Me enamoro de ti cuando voy a despertarte por la mañana, te echas a un lado y me abres la sábana.
Me enamoro de ti cuando quemas mi tostada y me la cambias por la tuya.
Me enamoro de ti cuando me dejas hacer dibujos en el espejo empañado.
Me enamoro de ti cuando sonríes entre el beso que te he dado y el que te voy a dar.
Me enamoro de ti cuando me acaricias el pelo, me lo enredas y luego me lo pones en su lugar.
Me enamoro de ti cuando echas menos sal cuando cocinas, aunque te apasione lo salado, porque sabes que mi paladar es delicado.

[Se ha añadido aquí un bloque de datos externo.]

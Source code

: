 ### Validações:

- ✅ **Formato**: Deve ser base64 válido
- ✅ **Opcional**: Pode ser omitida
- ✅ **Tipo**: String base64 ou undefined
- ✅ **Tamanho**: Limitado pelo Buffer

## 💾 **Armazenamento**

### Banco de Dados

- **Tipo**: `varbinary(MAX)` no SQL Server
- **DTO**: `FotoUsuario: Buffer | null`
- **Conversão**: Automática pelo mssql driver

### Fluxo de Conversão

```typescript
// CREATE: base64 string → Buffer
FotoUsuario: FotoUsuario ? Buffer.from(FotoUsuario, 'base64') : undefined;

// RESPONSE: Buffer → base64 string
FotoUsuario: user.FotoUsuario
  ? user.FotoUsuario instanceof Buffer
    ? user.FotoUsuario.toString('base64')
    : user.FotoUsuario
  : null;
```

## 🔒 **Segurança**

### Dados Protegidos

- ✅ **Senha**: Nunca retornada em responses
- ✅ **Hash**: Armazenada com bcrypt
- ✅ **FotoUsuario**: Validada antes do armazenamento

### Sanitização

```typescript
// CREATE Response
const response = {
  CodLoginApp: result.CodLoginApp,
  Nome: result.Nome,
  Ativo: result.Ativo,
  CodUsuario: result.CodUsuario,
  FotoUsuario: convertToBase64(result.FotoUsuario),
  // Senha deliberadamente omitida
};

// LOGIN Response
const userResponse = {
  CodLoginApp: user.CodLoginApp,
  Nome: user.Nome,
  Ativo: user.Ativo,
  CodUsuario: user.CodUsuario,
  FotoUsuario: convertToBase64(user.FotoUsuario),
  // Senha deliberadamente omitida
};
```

Me enamoro de ti cuando escuchas mi música favorita, esa que puede que odies.
Me enamoro de ti cuando me dejas elegir la película.
Me enamoro de ti cuando tratas de explicar algo, y dices ‘no sé’ más de cien veces mientras tanto.
Me enamoro de ti cuando antes de dormir te colocas los calcetines por encima del pijama y me miras esperando que suelte cualquier burrada.
Me enamoro de ti cuando me tapas con la sábana después de habérmela quitado mientras dormías.

Me enamoro de ti por tu risa, por tu forma de hablar, por cómo caminas. Me enamoro de ti cuando me abrazas, cuando lloras, cuando me miras. Me enamoro de ti en todas partes, a todas horas, haciendo cualquier cosa.
Me enamoro de ti porque llegaste para quedarte, no para irte a la primera de cambio. Me enamoro de ti cuando me agradeces el haberte cambiado la vida, y me enamoro porque lo haces sin saber que tú te has convertido en la mía.